Por exemplo, o trabalho não acompanha como os hábitos alimentares se alteram ao longo do tempo: os questionários avaliaram apenas o que os participantes comiam nas idades mais avançadas, e isso pode ser influenciado por algo tão prático como a facilidade de mastigar determinados alimentos.
Ainda assim, estudos anteriores sustentam a noção de que escolhas de estilo de vida - incluindo a alimentação - podem ser razões importantes para algumas pessoas chegarem aos 100 anos.
Aliás, segundo algumas estimativas, chegar aos 90 anos pode ser explicado em 70 por cento por comportamentos saudáveis, como sono, actividade física ou dieta.
Também é plausível que adultos mais velhos tenham necessidades nutricionais diferentes, apesar de muitos estudos sobre vegetarianismo se centrarem em grupos mais jovens.
Um estudo com mais de 65.000 pessoas, jovens e idosas, concluiu que quem segue uma dieta vegetariana poderá ter um risco mais elevado de fracturas, possivelmente devido a menor ingestão de cálcio e proteína.
Há, inclusive, indícios de que pessoas mais velhas necessitam de mais proteína alimentar do que aquilo que as recomendações actuais sugerem.
Ao mesmo tempo, a nutrição é uma área de investigação extremamente complexa, e os resultados em saúde podem ser condicionados por inúmeros factores sociais, ambientais e individuais.
É provável que, para prolongar a vida, as melhores opções alimentares passem por diversidade e equilíbrio - e que variem de pessoa para pessoa.
Dietas vegetarianas, dietas de base vegetal e dietas com pouca carne têm sido associadas a menor risco de alguns problemas de saúde, como doença cardíaca, AVC, diabetes tipo 2 e obesidade.
Ainda assim, nem toda a carne se relaciona da mesma forma com resultados negativos, e a quantidade consumida também pode ser determinante.
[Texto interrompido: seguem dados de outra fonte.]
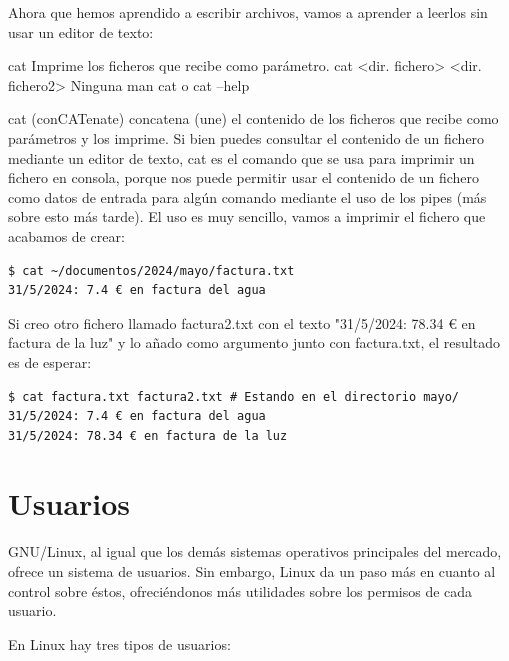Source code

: Ahora que hemos aprendido a escribir archivos, vamos a aprender a leerlos sin usar un editor de texto:

\begin{command-info}
{cat}
{Imprime los ficheros que recibe como parámetro.}
{cat <dir. fichero> <dir. fichero2>}
{Ninguna}
{man cat o cat --help}
\end{command-info}

cat (conCATenate) concatena (une) el contenido de los ficheros que recibe como parámetros y los imprime. Si bien puedes consultar el contenido de un fichero mediante un editor de texto, cat es el comando que se usa para imprimir un fichero en consola, porque nos puede permitir usar el contenido de un fichero como datos de entrada para algún comando mediante el uso de los pipes (más sobre esto más tarde). El uso es muy sencillo, vamos a imprimir el fichero que acabamos de crear:

\begin{tcolorbox-code}
\begin{lstlisting}
$ cat ~/documentos/2024/mayo/factura.txt
31/5/2024: 7.4 € en factura del agua
\end{lstlisting}
\end{tcolorbox-code}

Si creo otro fichero llamado factura2.txt con el texto "31/5/2024: 78.34 € en factura de la luz" y lo añado como argumento junto con factura.txt, el resultado es de esperar:

\begin{tcolorbox-code}
\begin{lstlisting}
$ cat factura.txt factura2.txt # Estando en el directorio mayo/
31/5/2024: 7.4 € en factura del agua
31/5/2024: 78.34 € en factura de la luz
\end{lstlisting}
\end{tcolorbox-code}

\section{Usuarios}
GNU/Linux, al igual que los demás sistemas operativos principales del mercado, ofrece un sistema de usuarios. Sin embargo, Linux da un paso más en cuanto al control sobre éstos, ofreciéndonos más utilidades sobre los permisos de cada usuario.

En Linux hay tres tipos de usuarios:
Carnes processadas e carne vermelha, por exemplo, são frequentemente associadas a pior saúde e a menor longevidade, motivo pelo qual se recomenda, em geral, consumo moderado.
"Os nossos resultados salientaram a importância de uma dieta equilibrada, com alimentos de origem animal e de origem vegetal, para uma longevidade saudável", escreve a equipa.
"São necessários estudos futuros centrados em adultos mais velhos de idade avançada para a formulação de orientações alimentares."
O estudo foi publicado na Revista Americana de Nutrição Clínica.